Weakly supervised bird-flock counting in wetlands based on multimodal optical image perception
Published 19 June, 2025
Wetland avifauna serves as crucial bioindicators for ecosystem health assessment while its population monitoring of wetland birds represents a critical component in wetland management and conservation. However, traditional counting methods, such as point counting and line transects, are time-consuming, costly, and prone to human error. Optical image-based bird counting makes large-scale bird counting tasks possible, but target detection and accurate counting remain challenging in complex environmental conditions.
To address these challenges, a team of researchers in China presents an annotation-free avian population estimation approach that integrates optical characteristics with visual semantics, utilizing quantitative annotations to achieve weakly supervised counting while significantly reducing labeling costs.
The study is published in the KeAi journal Watershed Ecology and the Environment.
“Building upon enhanced optical image features, we constructed a multimodal perception model incorporating learnable feature adapters,” shares corresponding author Chang Liu, professor at the Institute of Applied Mathematics, Beijing University of Information Science and Technology. “The model employs visual prompts to focus on counting-relevant features and utilizes residual connections to address challenges posed by pose variations and complex backgrounds.”
The count regression problem was transformed into a classification task by embedding ordered numerical sequences (e.g., “0 birds”, “5 birds”, … “100+ birds”) as semantic category labels. The text template "There are [class] birds in the picture" lead the model aligns numerical semantics from text with image features, enabling accurate counting without the need for explicit object localization. In addition, to handle multi-scale variations in bird flocks, the researchers designed a cross-scale information interaction module that propagates visual prompts across different feature scales, generating semantically rich fused representations.
"We compiled and released the Wetland-Bird-Count, a novel optical image dataset specifically designed for coastal wetland avian population assessment of the Yellow River Delta, filling a critical gap in ecological monitoring resources," adds Liu. “Experimental results on the Wetland-Bird-Count dataset, which contains optical images from coastal wetlands in the Yellow River Delta, show that the proposed method achieves a MAE of 45.2 and an MSE of 54.2, outperforming existing weakly supervised and unsupervised methods and achieving comparable results to fully supervised methods.”

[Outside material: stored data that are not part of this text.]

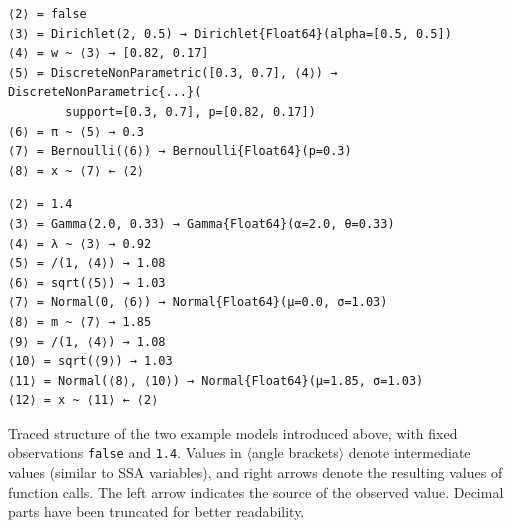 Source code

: \newsavebox{\bernoullitrace}
\begin{lrbox}{\bernoullitrace}
\begin{lstlisting}[style=lstfloat]
⟨2⟩ = false
⟨3⟩ = Dirichlet(2, 0.5) → Dirichlet{Float64}(alpha=[0.5, 0.5])
⟨4⟩ = w ~ ⟨3⟩ → [0.82, 0.17]
⟨5⟩ = DiscreteNonParametric([0.3, 0.7], ⟨4⟩) → DiscreteNonParametric{...}(
        support=[0.3, 0.7], p=[0.82, 0.17])
⟨6⟩ = π ~ ⟨5⟩ → 0.3
⟨7⟩ = Bernoulli(⟨6⟩) → Bernoulli{Float64}(p=0.3)
⟨8⟩ = x ~ ⟨7⟩ ← ⟨2⟩
\end{lstlisting}
\end{lrbox}
\newsavebox{\gaussiantrace}
\begin{lrbox}{\gaussiantrace}
\begin{lstlisting}[style=lstfloat]
⟨2⟩ = 1.4
⟨3⟩ = Gamma(2.0, 0.33) → Gamma{Float64}(α=2.0, θ=0.33)
⟨4⟩ = λ ~ ⟨3⟩ → 0.92
⟨5⟩ = /(1, ⟨4⟩) → 1.08
⟨6⟩ = sqrt(⟨5⟩) → 1.03
⟨7⟩ = Normal(0, ⟨6⟩) → Normal{Float64}(μ=0.0, σ=1.03)
⟨8⟩ = m ~ ⟨7⟩ → 1.85
⟨9⟩ = /(1, ⟨4⟩) → 1.08
⟨10⟩ = sqrt(⟨9⟩) → 1.03
⟨11⟩ = Normal(⟨8⟩, ⟨10⟩) → Normal{Float64}(μ=1.85, σ=1.03)
⟨12⟩ = x ~ ⟨11⟩ ← ⟨2⟩
\end{lstlisting}
\end{lrbox}
\begin{lstfloat}[p]
  \loosesubcaptions
  \caption{Traced structure of the two example models introduced above, with fixed observations
    \texttt{false} and \texttt{1.4}.  Values in \(\langle\)angle brackets\(\rangle\) denote
    intermediate values (similar to SSA variables), and right arrows denote the resulting values of
    function calls.  The left arrow indicates the source of the observed value.  Decimal parts have
    been truncated for better readability.}
  \label{lst:trace-examples}
\end{lstfloat}

\FloatBlock

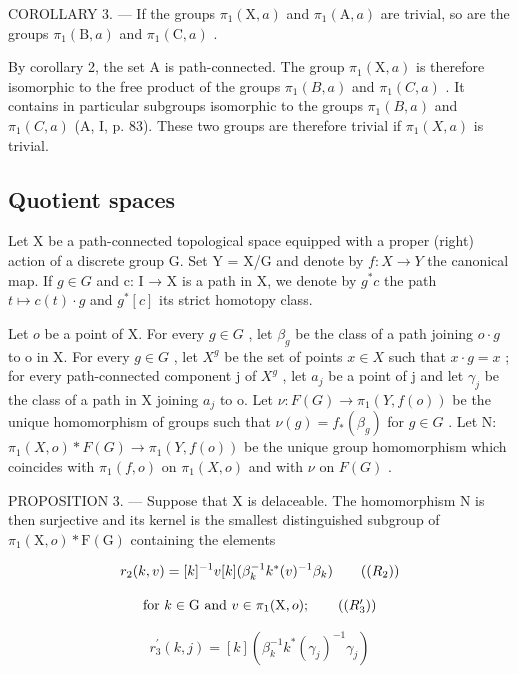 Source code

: COROLLARY 3. --- If the groups \(\pi_1(\mathrm{X},a)\) and \(\pi_1(\mathrm{A},a)\) are trivial, so are the groups \(\pi_1(\mathrm{B},a)\) and \(\pi_1(\mathrm{C},a)\) .

By corollary 2, the set A is path-connected. The group \(\pi_1(\mathrm{X},a)\) is therefore isomorphic to the free product of the groups \(\pi_{1}(B,a)\) and \(\pi_{1}(C,a)\) . It contains in particular subgroups isomorphic to the groups \(\pi_{1}(B,a)\) and \(\pi_{1}(C,a)\) (A, I, p. 83). These two groups are therefore trivial if \(\pi_{1}(X,a)\) is trivial.

\subsection{Quotient spaces}

Let X be a path-connected topological space equipped with a proper (right) action of a discrete group G. Set Y = X/G and denote by \(f: X \to Y\) the canonical map. If \(g \in G\) and c: I → X is a path in X, we denote by \(g^{*}c\) the path \(t \mapsto c(t) \cdot g\) and \(g^{*}[c]\) its strict homotopy class.

Let \(o\) be a point of X. For every \(g \in G\) , let \(\beta_{g}\) be the class of a path joining \(o \cdot g\) to o in X. For every \(g \in G\) , let \(X^{g}\) be the set of points \(x \in X\) such that \(x \cdot g = x\) ; for every path-connected component j of \(X^{g}\) , let \(a_{j}\) be a point of j and let \(\gamma_{j}\) be the class of a path in X joining \(a_{j}\) to o. Let \(\nu: F(G) \to \pi_{1}(Y, f(o))\) be the unique homomorphism of groups such that \(\nu(g) = f_{*}(\beta_{g})\) for \(g \in G\) . Let N: \(\pi_{1}(X, o) * F(G) \to \pi_{1}(Y, f(o))\) be the unique group homomorphism which coincides with \(\pi_{1}(f, o)\) on \(\pi_{1}(X, o)\) and with \(\nu\) on \(F(G)\) .

PROPOSITION 3. --- Suppose that X is delaceable. The homomorphism N is then surjective and its kernel is the smallest distinguished subgroup of \(\pi_{1}(\mathrm{X},o)*\mathrm{F}(\mathrm{G})\) containing the elements

\[
r _ {2} (k, v) = [ k ] ^ {- 1} v [ k ] (\beta_ {k} ^ {- 1} k ^ {*} (v) ^ {- 1} \beta_ {k})\tag{\((R_{2})\)}
\]

\[
\text {for } k \in \mathrm{G} \text { and } v \in \pi_ {1} (\mathrm{X}, o);\tag{\((R_{3}^{\prime})\)}
\]

\[
r _ {3} ^ {\prime} (k, j) = [ k ] (\beta_ {k} ^ {- 1} k ^ {*} (\gamma_ {j}) ^ {- 1} \gamma_ {j})
\]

The study verifies that the weakly supervised cluster counting using optical image visual cues can improve the accuracy of bird flock counting under lightweight annotation, providing a reliable quantitative analysis tool for optical image ecological monitoring.

Contact author: Chang Liu, Institute of Applied Mathematics, Beijing Information Science and Technology University, Beijing, China, liu.chang.cn@ieee.org
Funder: This research was supported by the National Natural Science Foundation of China: No.61931003, 62171044.
Conflict of interest: The authors declare that they have no known competing financial interests or personal relationships that could have appeared to influence the work reported in this paper.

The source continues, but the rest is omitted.